Javaのカプセル化とMVC設計:なぜ「public」だらけになるのか?
Javaを学ぶ過程で「カプセル化(隠蔽)」という概念に出会いますが、実際にMVCなどのレイヤードアーキテクチャで開発を始めると、理想と現実のギャップに直面し、
「あれ? カプセル化って隠すことだよね? なのにMVCで作るとほとんどのクラスをpublicにしないと動かない…これって設計として正解なの?」
という疑問から、パッケージの範囲とアクセス修飾子という観点、「MVC設計のジレンマ」について記事としてまとめました。

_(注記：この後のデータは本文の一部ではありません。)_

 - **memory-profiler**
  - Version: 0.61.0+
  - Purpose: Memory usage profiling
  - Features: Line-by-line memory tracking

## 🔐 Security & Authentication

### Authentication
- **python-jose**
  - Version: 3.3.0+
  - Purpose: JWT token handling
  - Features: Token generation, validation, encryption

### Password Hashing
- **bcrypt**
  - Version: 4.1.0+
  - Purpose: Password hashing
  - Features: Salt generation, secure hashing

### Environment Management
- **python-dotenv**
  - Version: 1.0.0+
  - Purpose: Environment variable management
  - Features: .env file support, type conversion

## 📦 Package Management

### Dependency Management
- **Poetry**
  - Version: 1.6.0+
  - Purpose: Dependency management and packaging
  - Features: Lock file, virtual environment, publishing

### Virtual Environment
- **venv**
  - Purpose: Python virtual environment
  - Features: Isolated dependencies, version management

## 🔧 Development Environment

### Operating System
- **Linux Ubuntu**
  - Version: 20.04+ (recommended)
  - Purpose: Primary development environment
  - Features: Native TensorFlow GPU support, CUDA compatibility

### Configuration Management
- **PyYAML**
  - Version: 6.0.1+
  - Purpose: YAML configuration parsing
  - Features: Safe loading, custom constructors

PS.なぜ今頃カプセル化について疑問に思ったかというと、ミノ駆動さんの改訂新版 良いコード/悪いコードで学ぶ設計入門 ―保守しやすい 成長し続けるコードの書き方を読んでおり、あれ???となったことがきっかけです。良書なので、ジュニアからミドルになる層は読んだほうがいいと思います。
カプセル化とアクセス修飾子の基本ルール
Javaにおけるカプセル化は、アクセス修飾子を使って「どこから見えるか」を制限することで実現されます。まずは改めて整理しましょう。
ここで注目すべきは、「何も書かない(パッケージプライベート)」という選択肢です。これは「同じパッケージ(フォルダ)内のクラス同士なら自由にアクセスできるが、外からは隠す」という、Javaが提供する強力な隠蔽機能です。
そもそもパッケージの「範囲」と物理的な境界って?
Javaの「パッケージ」は、ドメインやプロジェクト全体ではなく、「同じソースフォルダ(ディレクトリ)構造を共有している範囲」を指します。

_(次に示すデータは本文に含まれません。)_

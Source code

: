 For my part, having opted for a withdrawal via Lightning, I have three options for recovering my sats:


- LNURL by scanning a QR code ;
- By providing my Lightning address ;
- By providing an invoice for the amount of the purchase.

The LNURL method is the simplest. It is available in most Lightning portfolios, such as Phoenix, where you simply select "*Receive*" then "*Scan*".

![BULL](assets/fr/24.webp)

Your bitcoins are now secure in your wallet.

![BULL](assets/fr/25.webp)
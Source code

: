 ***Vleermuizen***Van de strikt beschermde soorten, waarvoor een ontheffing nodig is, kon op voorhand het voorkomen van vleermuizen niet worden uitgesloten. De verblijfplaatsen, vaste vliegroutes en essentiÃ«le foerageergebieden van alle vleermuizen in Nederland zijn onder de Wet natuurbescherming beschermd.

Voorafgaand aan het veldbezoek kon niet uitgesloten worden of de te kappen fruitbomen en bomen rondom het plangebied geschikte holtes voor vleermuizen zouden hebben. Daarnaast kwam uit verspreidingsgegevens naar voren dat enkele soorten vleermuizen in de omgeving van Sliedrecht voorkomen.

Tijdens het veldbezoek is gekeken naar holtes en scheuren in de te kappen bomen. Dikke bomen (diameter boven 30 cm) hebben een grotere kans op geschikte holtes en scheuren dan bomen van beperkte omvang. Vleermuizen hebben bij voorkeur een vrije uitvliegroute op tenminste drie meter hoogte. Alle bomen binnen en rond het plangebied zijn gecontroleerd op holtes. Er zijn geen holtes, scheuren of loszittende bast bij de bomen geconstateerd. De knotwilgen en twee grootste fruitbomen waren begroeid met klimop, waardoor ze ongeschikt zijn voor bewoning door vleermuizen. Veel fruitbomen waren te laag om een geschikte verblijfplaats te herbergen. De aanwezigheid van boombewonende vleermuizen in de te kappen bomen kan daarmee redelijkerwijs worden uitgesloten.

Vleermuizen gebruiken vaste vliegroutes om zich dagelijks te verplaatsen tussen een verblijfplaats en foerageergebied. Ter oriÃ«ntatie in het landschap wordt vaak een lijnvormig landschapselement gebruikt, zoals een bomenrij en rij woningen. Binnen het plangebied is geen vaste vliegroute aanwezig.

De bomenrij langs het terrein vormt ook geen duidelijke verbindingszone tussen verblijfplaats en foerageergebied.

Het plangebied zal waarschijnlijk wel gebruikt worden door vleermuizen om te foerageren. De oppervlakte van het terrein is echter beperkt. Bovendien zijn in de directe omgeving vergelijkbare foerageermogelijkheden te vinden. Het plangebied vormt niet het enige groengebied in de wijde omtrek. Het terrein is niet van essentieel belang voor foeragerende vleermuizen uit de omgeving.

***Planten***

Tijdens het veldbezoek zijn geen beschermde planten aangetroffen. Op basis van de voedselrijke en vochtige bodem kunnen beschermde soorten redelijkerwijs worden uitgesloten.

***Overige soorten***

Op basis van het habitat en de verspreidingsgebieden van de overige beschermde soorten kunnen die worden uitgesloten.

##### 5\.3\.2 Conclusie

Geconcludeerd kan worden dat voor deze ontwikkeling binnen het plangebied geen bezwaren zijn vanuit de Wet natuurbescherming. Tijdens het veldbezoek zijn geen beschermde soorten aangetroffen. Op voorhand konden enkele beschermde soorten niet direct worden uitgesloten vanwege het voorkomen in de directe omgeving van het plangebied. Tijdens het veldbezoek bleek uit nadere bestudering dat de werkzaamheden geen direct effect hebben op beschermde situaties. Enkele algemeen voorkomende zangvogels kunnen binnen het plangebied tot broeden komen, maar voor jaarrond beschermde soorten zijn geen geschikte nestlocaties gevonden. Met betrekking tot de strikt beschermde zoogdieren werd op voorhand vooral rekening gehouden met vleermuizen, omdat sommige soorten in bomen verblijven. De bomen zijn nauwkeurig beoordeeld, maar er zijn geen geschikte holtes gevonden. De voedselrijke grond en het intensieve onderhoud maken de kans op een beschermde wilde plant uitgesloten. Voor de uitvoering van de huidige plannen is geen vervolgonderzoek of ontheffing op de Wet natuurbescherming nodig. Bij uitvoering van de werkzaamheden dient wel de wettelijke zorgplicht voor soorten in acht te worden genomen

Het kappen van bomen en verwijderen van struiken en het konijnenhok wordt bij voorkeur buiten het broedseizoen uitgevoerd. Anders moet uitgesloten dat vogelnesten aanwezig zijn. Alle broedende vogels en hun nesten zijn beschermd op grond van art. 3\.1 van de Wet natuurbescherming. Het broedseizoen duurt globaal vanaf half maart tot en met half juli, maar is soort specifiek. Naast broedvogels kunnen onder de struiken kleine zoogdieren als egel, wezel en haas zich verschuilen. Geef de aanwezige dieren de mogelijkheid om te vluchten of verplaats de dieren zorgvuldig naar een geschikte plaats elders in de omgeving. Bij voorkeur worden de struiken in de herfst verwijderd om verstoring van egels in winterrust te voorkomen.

- 同じパッケージ: 物理的に同じフォルダにあるクラス同士。修飾子なしでアクセス可能。
-
別のパッケージ: 物理的に違うフォルダにあるクラス同士。
publicがないと一切アクセス不可能。
つまり、MVC構成のように com.app.controller と com.app.service にパッケージを分けた時点で、それらの間には「物理的な壁」が作られることになります。
では、なぜMVCだと「public」だらけになるのか?
MVCでは役割ごとにパッケージを分けるため、必然的に別のパッケージ間でのクラス利用が発生します。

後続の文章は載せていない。